* _EXERCISE REQUIREMENTS_:
Given the material below, return only the lines starting at the line with "kóshiriń: $3x^2-6xy+2y^2-4x+2y+1=0$. \\" and ending at the line with "y-7 y^2+180=0$; \\", exactly as they appear.

* _INFORMATION SHOWN_:
::::::::::

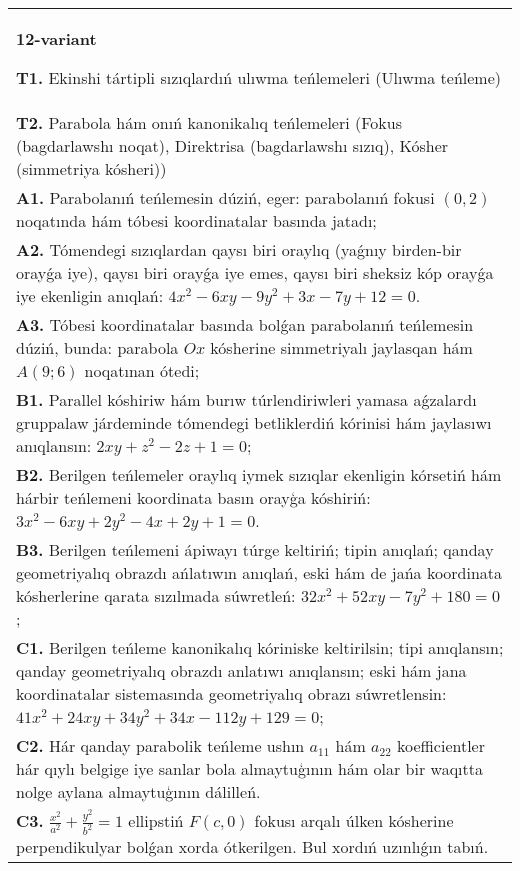 \documentclass{article}
\begin{document}
\begin{tabular}{m{17cm}}
\textbf{12-variant}
\newline

\textbf{T1.} Ekinshi tártipli sızıqlardıń ulıwma teńlemeleri (Ulıwma teńleme) \\
\textbf{T2.} Parabola hám onıń kanonikalıq teńlemeleri (Fokus (bagdarlawshı noqat), Direktrisa (bagdarlawshı sızıq), Kósher (simmetriya kósheri)) \\
\textbf{A1.} Parabolanıń teńlemesin dúziń, eger: parabolanıń fokusi $ (0,2) $ noqatında hám tóbesi koordinatalar basında jatadı; \\
\textbf{A2.} Tómendegi sızıqlardan qaysı biri oraylıq (yaǵnıy birden-bir orayǵa iye), qaysı biri orayǵa iye emes, qaysı biri sheksiz kóp orayǵa iye ekenligin anıqlań:  $4 x^2-6 x y-9 y^2+3 x-7 y+12=0$. \\
\textbf{A3.} Tóbesi koordinatalar basında bolǵan parabolanıń teńlemesin dúziń, bunda: parabola $Ox$ kósherine simmetriyalı jaylasqan hám $A (9; 6) $ noqatınan ótedi; \\
\textbf{B1.} Parallel kóshiriw hám burıw túrlendiriwleri yamasa aǵzalardı gruppalaw járdeminde tómendegi betliklerdiń kórinisi hám jaylasıwı anıqlansın: $2 x y+z^2-2 z+1=0$; \\
\textbf{B2.} Berilgen teńlemeler oraylıq iymek sızıqlar ekenligin kórsetiń hám hárbir teńlemeni koordinata basın orayģa kóshiriń: $3x^2-6xy+2y^2-4x+2y+1=0$. \\
\textbf{B3.} Berilgen teńlemeni ápiwayı túrge keltiriń; tipin anıqlań; qanday geometriyalıq obrazdı ańlatıwın anıqlań, eski hám de jańa koordinata kósherlerine qarata sızılmada súwretleń: $32 x^2+52 x y-7 y^2+180=0$; \\
\textbf{C1.} Berilgen teńleme kanonikalıq kóriniske keltirilsin; tipi anıqlansın; qanday geometriyalıq obrazdı anlatıwı anıqlansın; eski hám jana koordinatalar sistemasında geometriyalıq obrazı súwretlensin: $41 x^2+24 x y+34 y^2+34 x-112 y+129=0$; \\
\textbf{C2.} Hár qanday parabolik teńleme ushın $a_{11}$ hám $a_{22}$ koefficientler hár qıylı belgige iye sanlar bola almaytuģının hám olar bir waqıtta nolge aylana almaytuģının dálilleń. \\
\textbf{C3.} $\frac{x^2}{a^2}+\frac{y^2}{b^2}=1$ ellipstiń $F(c, 0)$ fokusı arqalı úlken kósherine perpendikulyar bolǵan xorda ótkerilgen. Bul xordıń uzınlıǵın tabıń. \\

\end{tabular}
\vspace{1cm}
\end{document}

::::::::::

* _RESPONSE TO THE EXERCISE_:
\textbf{B2.} Berilgen teńlemeler oraylıq iymek sızıqlar ekenligin kórsetiń hám hárbir teńlemeni koordinata basın orayģa kóshiriń: $3x^2-6xy+2y^2-4x+2y+1=0$. \\
\textbf{B3.} Berilgen teńlemeni ápiwayı túrge keltiriń; tipin anıqlań; qanday geometriyalıq obrazdı ańlatıwın anıqlań, eski hám de jańa koordinata kósherlerine qarata sızılmada súwretleń: $32 x^2+52 x y-7 y^2+180=0$; \\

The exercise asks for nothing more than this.